On bad years now, he is forced to act on the run: “40,000 kilometres in each truck and the same in the utes.”

Forty thousand kilometres is the same distance as circling planet Earth. That is how far he is travelling to keep his bees healthy.

“It’s like we’re carting hay to the bees but it’s coming from everywhere,” he says.

Jody Gerdts, another beekeeper, is racing to get ahead through research.

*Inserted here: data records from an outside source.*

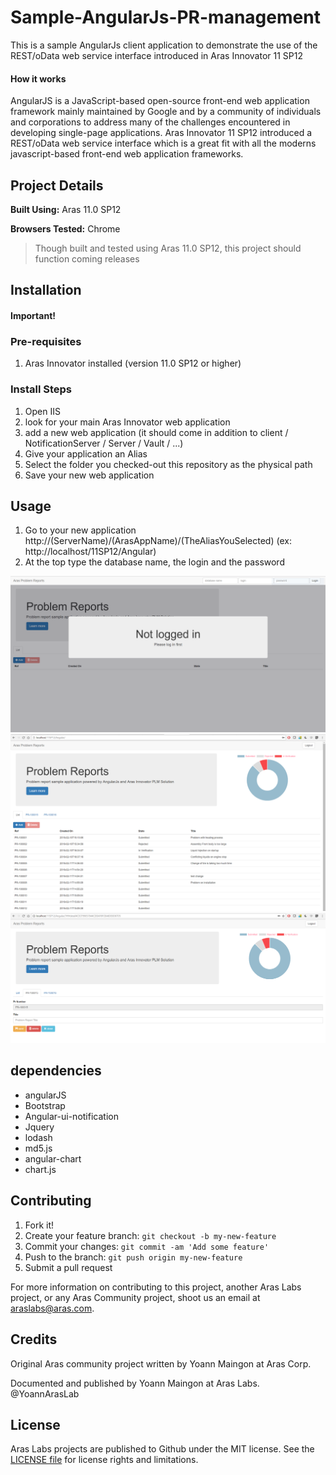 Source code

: # Sample-AngularJs-PR-management
This is a sample AngularJs client application to demonstrate the use of the REST/oData web service interface introduced in Aras Innovator 11 SP12
#### How it works
AngularJS is a JavaScript-based open-source front-end web application framework mainly maintained by Google and by a community of individuals and corporations to address many of the challenges encountered in developing single-page applications. Aras Innovator 11 SP12 introduced a REST/oData web service interface which is a great fit with all the moderns javascript-based front-end web application frameworks.

## Project Details

**Built Using:** Aras 11.0 SP12

**Browsers Tested:** Chrome

> Though built and tested using Aras 11.0 SP12, this project should function coming releases

## Installation

#### Important!

### Pre-requisites

1. Aras Innovator installed (version 11.0 SP12 or higher)

### Install Steps

1. Open IIS 
2. look for your main Aras Innovator web application 
3. add a new web application (it should come in addition to client / NotificationServer / Server / Vault / ...)
4. Give your application an Alias
5. Select the folder you checked-out this repository as the physical path
6. Save your new web application

## Usage

1. Go to your new application http://(ServerName)/(ArasAppName)/(TheAliasYouSelected) (ex: http://localhost/11SP12/Angular)
2. At the top type the database name, the login and the password

![Logged Out View](./screenshots/loggedOutView.PNG)
![Main View](./screenshots/GeneralView.PNG)
![PR Edition View](./screenshots/PrEditView.PNG)

## dependencies

- angularJS
- Bootstrap
- Angular-ui-notification
- Jquery
- lodash
- md5.js
- angular-chart
- chart.js

## Contributing

1. Fork it!
2. Create your feature branch: `git checkout -b my-new-feature`
3. Commit your changes: `git commit -am 'Add some feature'`
4. Push to the branch: `git push origin my-new-feature`
5. Submit a pull request

For more information on contributing to this project, another Aras Labs project, or any Aras Community project, shoot us an email at araslabs@aras.com.

## Credits

Original Aras community project written by Yoann Maingon at Aras Corp.

Documented and published by Yoann Maingon at Aras Labs. @YoannArasLab

## License

Aras Labs projects are published to Github under the MIT license. See the [LICENSE file](./LICENSE.md) for license rights and limitations.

A woman and her young daughter check bee hives

Jody Gerdts is a fourth-generation beekeeper who encourages local communities to breed varroa-resistant bees. Photo: Larissa Romensky

A fourth-generation beekeeper and bee scientist living in central Victoria, she is currently back in her native US to learn how to breed for varroa-tolerant bees.

“People either learned how to manage or they got out of the business, whether through going bankrupt or they just decided it’s time to leave,” she says of the US.

“I can see a similar thing happening here in Australia.”

Ms Gerdts lays out what establishment of varroa mite in Australia might look like.

“It can spread fast because it only takes one mite to reproduce in a colony,” she says.

“Year two and three are going to be devastating because that’s how long it takes for a colony to really crash.

“In year five, pollination will suffer drastically as it becomes harder to source enough healthy hives.”

She says organising local groups to breed bees that are adapted to varroa, as well as climatic conditions for even more resilience, could help.

“We can short-circuit the time it takes to build varroa mite-tolerant bees here in Australia,” she says.

Within the hives that all these beekeepers and researchers are working in partnership to protect, the bees themselves prepare for the new season and the next generation.

Guard bees defend the entrance to the hive. Forager bees bring in pollen. The processor bees make and store honey. Every aspect of this collective works together so that the bee superorganism lives on.

Back at the port, Mr Riordan closes up the sentinel hive. The sticky mats are clear: No varroa.

When the biosecurity system was last set off, it was miserably cold and Mr Riordan was glad for it – bees don’t like flying in that weather.

He and the team are now preparing for a worst-case scenario – if varroa comes in high summer, the bees will be flying fast and far.